Encyclopedia of Public Health: Bills of Mortality

In English parishes, beginning in 1538, every burial required completion of a document that was the precursor of the modern death certificate. This made the burial legal and allowed the deceased's estate to be legally disposed of. The number of deaths were compiled on a weekly and an annual basis. These compilations were known as bills of morality. In many parishes they were rough accounts of the causes of death, and over the years this information became more precise, though it was not necessarily consistent from one parish to another. The procedure was made more formal and systematic throughout England in 1603, and continued until it was superceded by the Births and Deaths Registration Act of 1836. From 1728 onward, the age of death was also recorded in the bills.
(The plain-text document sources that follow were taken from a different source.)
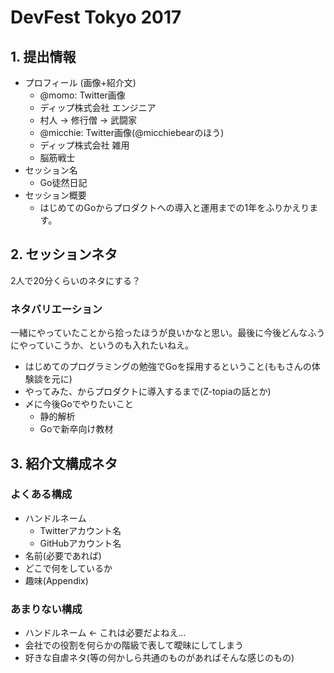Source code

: # DevFest Tokyo 2017
## 1. 提出情報
- プロフィール (画像+紹介文)
	- @momo: Twitter画像
    - ディップ株式会社 エンジニア
    - 村人 -> 修行僧 -> 武闘家
	- @micchie: Twitter画像(@micchiebearのほう)
    - ディップ株式会社 雑用
    - 脳筋戦士
- セッション名
	- Go徒然日記
- セッション概要
	- はじめてのGoからプロダクトへの導入と運用までの1年をふりかえります。

## 2. セッションネタ
2人で20分くらいのネタにする？

### ネタバリエーション
一緒にやっていたことから拾ったほうが良いかなと思い。最後に今後どんなふうにやっていこうか、というのも入れたいねえ。

- はじめてのプログラミングの勉強でGoを採用するということ(ももさんの体験談を元に)
- やってみた、からプロダクトに導入するまで(Z-topiaの話とか)
- 〆に今後Goでやりたいこと
  - 静的解析
  - Goで新卒向け教材

## 3. 紹介文構成ネタ

### よくある構成
- ハンドルネーム
	- Twitterアカウント名
	- GitHubアカウント名
- 名前(必要であれば)
- どこで何をしているか
- 趣味(Appendix)

### あまりない構成
- ハンドルネーム ← これは必要だよねえ…
- 会社での役割を何らかの階級で表して曖昧にしてしまう
- 好きな自虐ネタ(等の何かしら共通のものがあればそんな感じのもの)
In the years following the foundation of the Royal Society in 1660, several scholars found these documents to be a fruitful source of information about the lives and deaths of the English people. The first of these was John Graunt, a London haberdasher and amateur scientist who was interested in the impact of epidemic outbreaks of plague, the impact of death and its cases on men and women, and the relative merits of living either in a city such as London or in the country. Graunt published his analyses in Natural and Political Observations … on the Bills of Mortality (1662), a work that became the founding classic of the modern sciences of vital statistics and epidemiology. Graunt's contemporary Sir William Petty adopted a similar approach in his analyses, published in Political Arithmetic (1682) and other works that made Petty a founding father of economics.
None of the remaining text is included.